0

I have a service that provides HTML code which at some point it is not updated anymore. The code is always generated dynamically from a database with 10 million entries so each HTML code page rendering searches there for say 60 or 70 of those entries and then renders the page.

So, for those expired pages, I want to use a caching system which will be VERY simple (like just enter a record with the rendered HTML and (if I need) remove it).

I tried to do it file-based but the search for the existence of a file and then passing it through php to actually render it , seems like too much for what I want to do.

I was thinking of doing it on mysql with a table with MEDIUMBLOBs (each page is around 100k). It would hold about 150000 such records (for now, at least).

My question is: Would it be faster to let mysql do the lookup of the file and the passing to php or is the file-based approach faster?

The lookup code for the file based version looks like this:

$page = @file_get_contents(getCacheFilename($pageId));
if($page!=NULL) {
    echo $page;
} else {
    renderAndCachePage($pageId);
}

which does one lookup whether it finds the file or not.

The mysql table would just have an ID (the page id) and the blob entry.

The disk of the system is a simple SATA raid 1 , the mysql daemon can grab up to 2.5GB of memory (i have a proxy running too, eating the rest of the 16GB of the machine. )

In general the disk is quite busy already.

My not using PEAR cache, is because I think (please feel free to correct me on this) it adds overhead I do not need because the page rendering code is called about 2M times per day and I wouldn't want to go through the whole code each time (and yes, I have eaccelerator to cache the code too).

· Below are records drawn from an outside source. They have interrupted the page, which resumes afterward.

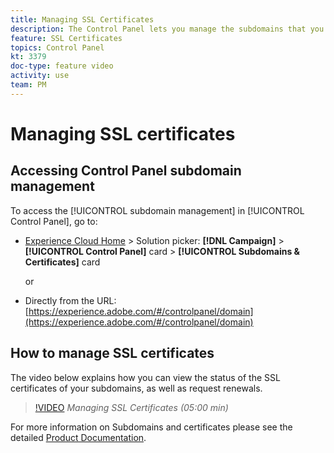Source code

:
 ```yaml
---
title: Managing SSL Certificates
description: The Control Panel lets you manage the subdomains that you delegated to Adobe Campaign. You can view your subdomains, as well as request renewal of their certificates.
feature: SSL Certificates
topics: Control Panel
kt: 3379
doc-type: feature video
activity: use
team: PM
---
```


# Managing SSL certificates

## Accessing Control Panel subdomain management

To access the [!UICONTROL subdomain management] in [!UICONTROL Control Panel], go to:

* [Experience Cloud Home](https://experience.adobe.com/#/home) > Solution picker: **[!DNL Campaign]** > **[!UICONTROL Control Panel]** card > **[!UICONTROL Subdomains & Certificates]** card
  
  or
* Directly from the URL: [https://experience.adobe.com/#/controlpanel/domain](https://experience.adobe.com/#/controlpanel/domain)

## How to manage SSL certificates

The video below explains how you can view the status of the SSL certificates of your subdomains, as well as request renewals.

>[!VIDEO](https://video.tv.adobe.com/v/28492?quality=12)
*Managing SSL Certificates (05:00 min)*

For more information on Subdomains and certificates please see the detailed [Product Documentation]( https://helpx.adobe.com/campaign/kb/control-panel-subdomains-certificates.html).
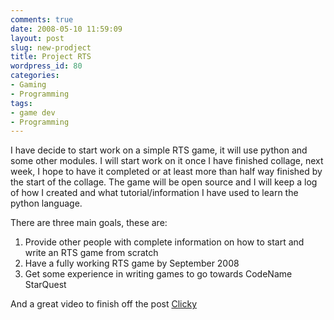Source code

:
 ```yaml
---
comments: true
date: 2008-05-10 11:59:09
layout: post
slug: new-prodject
title: Project RTS
wordpress_id: 80
categories:
- Gaming
- Programming
tags:
- game dev
- Programming
---
```


I have decide to start work on a simple RTS game, it will use python and some other modules.  I will start work on it once I have finished collage, next week, I hope to have it completed or at least more than half way finished by the start of the collage.  The game will be open source and I will keep a log of how I created and what tutorial/information I have used to learn the python language.

There are three main goals, these are:

  1. Provide other people with complete information on how to start and write an RTS game from scratch	
  2. Have a fully working RTS game by September 2008
  3. Get some experience in writing games to go towards CodeName StarQuest

And a great video to finish off the post [Clicky](http://youtube.com/watch?v=54vtXRI32MQ)
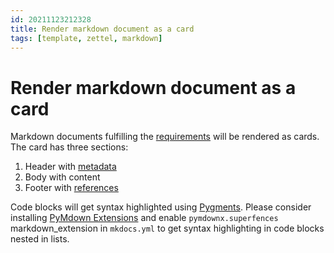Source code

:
 ```yaml
---
id: 20211123212328
title: Render markdown document as a card
tags: [template, zettel, markdown]
---
```


# Render markdown document as a card

Markdown documents fulfilling the [requirements](20211122195910) will be rendered as cards. The card has three sections:

1. Header with [metadata](20211123213357)
2. Body with content
3. Footer with [references](20211123213414)

Code blocks will get syntax highlighted using [Pygments](https://pypi.org/project/Pygments/). Please consider installing [PyMdown Extensions](https://facelessuser.github.io/pymdown-extensions/installation/) and enable `pymdownx.superfences` markdown_extension in `mkdocs.yml` to get syntax highlighting in code blocks nested in lists.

Any pointer to what direction I should go, would be greatly welcome.

Thanks!

pataroulis
  • 143
  • 1
  • 2
  • 11
  • What about using a reverse httpd proxy? Users who request a page will retreive it from there instead of the database. – jftuga Sep 13 '12 at 12:28
  • Unfortunately the page is rendered via a script that calls the page HTML through ajax so it always calls the same script, which in turn, reads a javascript variable to retrieve the page id. I already run varnish on the server and I cannot cache something more than the script file itself. – pataroulis Sep 13 '12 at 12:42

2 Answers2

1

I would reccomend using memcached in your particular case but that is in case you have some spare GB's of RAM.

Logic Wreck
  • 1,420
  • 9
  • 8
  • Hmm, my free memory currently is some 100M + around a gigabyte of cached server stuff. I will probably need more than that even though I suppose memcached will be intelligent enough to keep in the cache the most used results. Is that correct ?... – pataroulis Sep 13 '12 at 12:45
  • Does installing memcached require a recompile of apache/php? Will it be compatible with my varnish installation ? – pataroulis Sep 13 '12 at 12:46
  • No need to recompile - you can install it from a package and then just install the php-memcache or php-memcached module for php. – Logic Wreck Sep 13 '12 at 12:50
  • Just tested it and it works like a charm. It seems that I can install the daemon to another server (which has a whole 16GB free) and push the cache there. .. Going to try it right now!!!!! WHOO HOOO – pataroulis Sep 13 '12 at 15:58
  • 1
    I installed memcache and it is super fast-er than the dynamic generation of the pages (Captain obvious speaking...). I will now proceed with distributing the memcache cache to the other, free server I have. !! Thanks for the precious pointer @logic-wreck – pataroulis Sep 13 '12 at 16:52
1

which at some point it is not updated anymore

This is the key really - how do you determine when a particular file is considered frozen? If you don't know then a simple approach would be to set the cache time based on when it was last modified, e.g.

$minquiet=86400; // 1 day
$scale=1;
$ago=filemtime($file);
$cache=(time()-$ago - $minquiet)/$scale;
if ($cache<0) $cache=0;
header("Cache-control: max-age=$cache; must-revalidate");

The question of whether a mysql database or the filesystem is faster is a more complex one.

Which filesystem?

Are the files in a directory hierarchy or all the same dir? If the latter, can they all be in one dir?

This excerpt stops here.